Records excerpted from a collection

—————

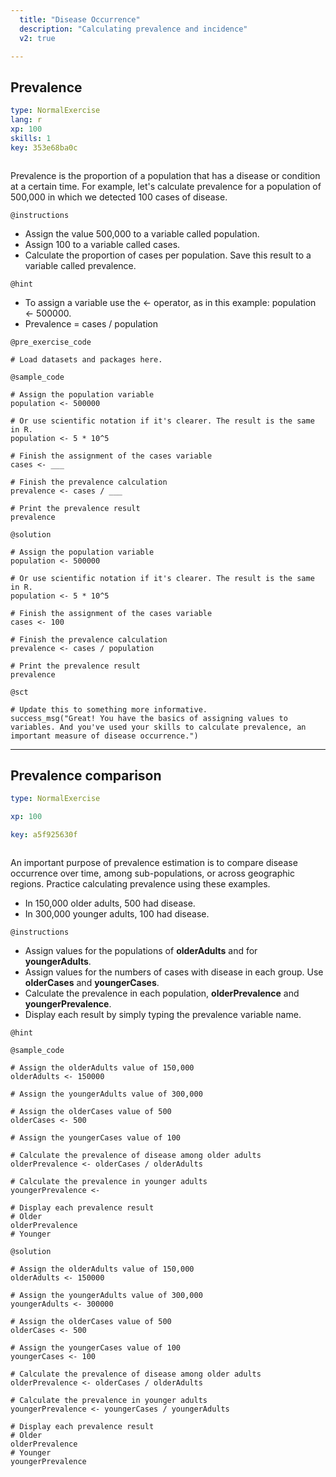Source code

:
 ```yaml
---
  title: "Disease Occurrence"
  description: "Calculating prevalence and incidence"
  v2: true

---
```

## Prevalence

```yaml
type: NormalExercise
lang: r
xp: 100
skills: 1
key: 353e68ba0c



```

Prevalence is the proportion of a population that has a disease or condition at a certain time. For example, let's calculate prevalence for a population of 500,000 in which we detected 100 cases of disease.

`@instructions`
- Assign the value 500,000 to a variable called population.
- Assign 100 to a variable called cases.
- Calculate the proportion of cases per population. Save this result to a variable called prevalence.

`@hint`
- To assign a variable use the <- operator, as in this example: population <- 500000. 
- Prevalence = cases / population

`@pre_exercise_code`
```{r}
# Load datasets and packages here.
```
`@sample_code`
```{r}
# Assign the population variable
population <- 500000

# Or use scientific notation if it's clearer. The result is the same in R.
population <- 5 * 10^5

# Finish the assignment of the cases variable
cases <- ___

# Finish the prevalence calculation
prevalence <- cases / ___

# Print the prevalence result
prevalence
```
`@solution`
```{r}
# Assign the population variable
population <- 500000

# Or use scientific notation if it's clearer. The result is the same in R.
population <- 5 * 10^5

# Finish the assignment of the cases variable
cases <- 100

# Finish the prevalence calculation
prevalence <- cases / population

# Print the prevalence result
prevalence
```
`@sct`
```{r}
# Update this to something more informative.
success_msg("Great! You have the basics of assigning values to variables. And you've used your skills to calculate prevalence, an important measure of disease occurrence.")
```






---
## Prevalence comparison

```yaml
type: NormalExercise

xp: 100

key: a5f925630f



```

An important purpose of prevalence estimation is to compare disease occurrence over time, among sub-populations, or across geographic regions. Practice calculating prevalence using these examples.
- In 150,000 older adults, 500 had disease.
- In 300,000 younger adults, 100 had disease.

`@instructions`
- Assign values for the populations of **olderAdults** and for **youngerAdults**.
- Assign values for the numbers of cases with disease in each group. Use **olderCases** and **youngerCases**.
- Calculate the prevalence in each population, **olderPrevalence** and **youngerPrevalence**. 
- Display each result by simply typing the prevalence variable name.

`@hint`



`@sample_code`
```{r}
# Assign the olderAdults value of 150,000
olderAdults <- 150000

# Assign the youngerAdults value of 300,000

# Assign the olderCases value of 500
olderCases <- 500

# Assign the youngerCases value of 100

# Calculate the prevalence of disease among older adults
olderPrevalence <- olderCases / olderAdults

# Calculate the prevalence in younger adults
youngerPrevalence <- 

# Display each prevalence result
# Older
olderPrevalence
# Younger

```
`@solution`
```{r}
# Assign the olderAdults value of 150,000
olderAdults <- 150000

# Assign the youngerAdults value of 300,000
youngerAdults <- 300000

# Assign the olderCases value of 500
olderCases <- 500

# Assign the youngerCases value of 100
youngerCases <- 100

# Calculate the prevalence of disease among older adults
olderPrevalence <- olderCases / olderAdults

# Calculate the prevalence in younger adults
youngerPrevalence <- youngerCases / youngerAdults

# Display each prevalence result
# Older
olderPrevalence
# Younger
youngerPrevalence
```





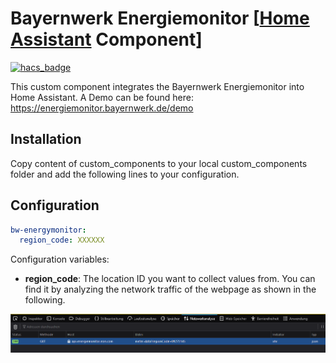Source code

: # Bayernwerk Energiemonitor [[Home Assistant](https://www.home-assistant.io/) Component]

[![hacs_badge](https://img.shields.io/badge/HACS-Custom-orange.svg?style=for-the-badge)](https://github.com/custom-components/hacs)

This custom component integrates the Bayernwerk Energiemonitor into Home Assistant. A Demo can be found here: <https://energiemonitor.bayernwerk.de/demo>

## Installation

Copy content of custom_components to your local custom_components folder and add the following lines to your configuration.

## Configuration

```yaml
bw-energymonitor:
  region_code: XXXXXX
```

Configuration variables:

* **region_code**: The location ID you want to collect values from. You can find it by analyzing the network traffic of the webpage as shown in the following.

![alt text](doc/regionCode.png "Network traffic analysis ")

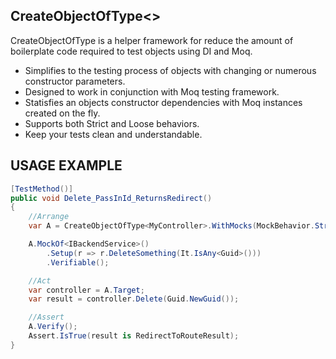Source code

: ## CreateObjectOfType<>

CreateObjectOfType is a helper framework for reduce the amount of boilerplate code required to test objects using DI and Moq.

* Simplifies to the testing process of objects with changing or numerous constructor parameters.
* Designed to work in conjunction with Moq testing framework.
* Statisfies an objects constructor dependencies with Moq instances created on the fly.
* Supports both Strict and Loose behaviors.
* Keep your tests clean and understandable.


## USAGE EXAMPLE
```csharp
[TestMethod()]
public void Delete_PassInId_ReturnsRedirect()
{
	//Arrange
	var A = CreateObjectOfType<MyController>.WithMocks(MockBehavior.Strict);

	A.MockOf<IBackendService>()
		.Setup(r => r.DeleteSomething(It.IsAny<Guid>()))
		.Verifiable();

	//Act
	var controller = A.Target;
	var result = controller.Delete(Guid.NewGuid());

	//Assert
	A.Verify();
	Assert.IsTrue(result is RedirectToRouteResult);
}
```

—————

THE PROBLEM
The answer must be a word-for-word copy of all the entries, containing no pictures.

ANSWER SPACE
Source code

:
 ```yaml
---
  title: "Disease Occurrence"
  description: "Calculating prevalence and incidence"
  v2: true

---
```

## Prevalence

```yaml
type: NormalExercise
lang: r
xp: 100
skills: 1
key: 353e68ba0c



```

Prevalence is the proportion of a population that has a disease or condition at a certain time. For example, let's calculate prevalence for a population of 500,000 in which we detected 100 cases of disease.

`@instructions`
- Assign the value 500,000 to a variable called population.
- Assign 100 to a variable called cases.
- Calculate the proportion of cases per population. Save this result to a variable called prevalence.

`@hint`
- To assign a variable use the <- operator, as in this example: population <- 500000. 
- Prevalence = cases / population

`@pre_exercise_code`
```{r}
# Load datasets and packages here.
```
`@sample_code`
```{r}
# Assign the population variable
population <- 500000

# Or use scientific notation if it's clearer. The result is the same in R.
population <- 5 * 10^5

# Finish the assignment of the cases variable
cases <- ___

# Finish the prevalence calculation
prevalence <- cases / ___

# Print the prevalence result
prevalence
```
`@solution`
```{r}
# Assign the population variable
population <- 500000

# Or use scientific notation if it's clearer. The result is the same in R.
population <- 5 * 10^5

# Finish the assignment of the cases variable
cases <- 100

# Finish the prevalence calculation
prevalence <- cases / population

# Print the prevalence result
prevalence
```
`@sct`
```{r}
# Update this to something more informative.
success_msg("Great! You have the basics of assigning values to variables. And you've used your skills to calculate prevalence, an important measure of disease occurrence.")
```






---
## Prevalence comparison

```yaml
type: NormalExercise

xp: 100

key: a5f925630f



```

An important purpose of prevalence estimation is to compare disease occurrence over time, among sub-populations, or across geographic regions. Practice calculating prevalence using these examples.
- In 150,000 older adults, 500 had disease.
- In 300,000 younger adults, 100 had disease.

`@instructions`
- Assign values for the populations of **olderAdults** and for **youngerAdults**.
- Assign values for the numbers of cases with disease in each group. Use **olderCases** and **youngerCases**.
- Calculate the prevalence in each population, **olderPrevalence** and **youngerPrevalence**. 
- Display each result by simply typing the prevalence variable name.

`@hint`



`@sample_code`
```{r}
# Assign the olderAdults value of 150,000
olderAdults <- 150000

# Assign the youngerAdults value of 300,000

# Assign the olderCases value of 500
olderCases <- 500

# Assign the youngerCases value of 100

# Calculate the prevalence of disease among older adults
olderPrevalence <- olderCases / olderAdults

# Calculate the prevalence in younger adults
youngerPrevalence <- 

# Display each prevalence result
# Older
olderPrevalence
# Younger

```
`@solution`
```{r}
# Assign the olderAdults value of 150,000
olderAdults <- 150000

# Assign the youngerAdults value of 300,000
youngerAdults <- 300000

# Assign the olderCases value of 500
olderCases <- 500

# Assign the youngerCases value of 100
youngerCases <- 100

# Calculate the prevalence of disease among older adults
olderPrevalence <- olderCases / olderAdults

# Calculate the prevalence in younger adults
youngerPrevalence <- youngerCases / youngerAdults

# Display each prevalence result
# Older
olderPrevalence
# Younger
youngerPrevalence
```





Source code

: # Bayernwerk Energiemonitor [[Home Assistant](https://www.home-assistant.io/) Component]

[![hacs_badge](https://img.shields.io/badge/HACS-Custom-orange.svg?style=for-the-badge)](https://github.com/custom-components/hacs)

This custom component integrates the Bayernwerk Energiemonitor into Home Assistant. A Demo can be found here: <https://energiemonitor.bayernwerk.de/demo>

## Installation

Copy content of custom_components to your local custom_components folder and add the following lines to your configuration.

## Configuration

```yaml
bw-energymonitor:
  region_code: XXXXXX
```

Configuration variables:

* **region_code**: The location ID you want to collect values from. You can find it by analyzing the network traffic of the webpage as shown in the following.

![alt text](doc/regionCode.png "Network traffic analysis ")

Source code

: ## CreateObjectOfType<>

CreateObjectOfType is a helper framework for reduce the amount of boilerplate code required to test objects using DI and Moq.

* Simplifies to the testing process of objects with changing or numerous constructor parameters.
* Designed to work in conjunction with Moq testing framework.
* Statisfies an objects constructor dependencies with Moq instances created on the fly.
* Supports both Strict and Loose behaviors.
* Keep your tests clean and understandable.


## USAGE EXAMPLE
```csharp
[TestMethod()]
public void Delete_PassInId_ReturnsRedirect()
{
	//Arrange
	var A = CreateObjectOfType<MyController>.WithMocks(MockBehavior.Strict);

	A.MockOf<IBackendService>()
		.Setup(r => r.DeleteSomething(It.IsAny<Guid>()))
		.Verifiable();

	//Act
	var controller = A.Target;
	var result = controller.Delete(Guid.NewGuid());

	//Assert
	A.Verify();
	Assert.IsTrue(result is RedirectToRouteResult);
}
```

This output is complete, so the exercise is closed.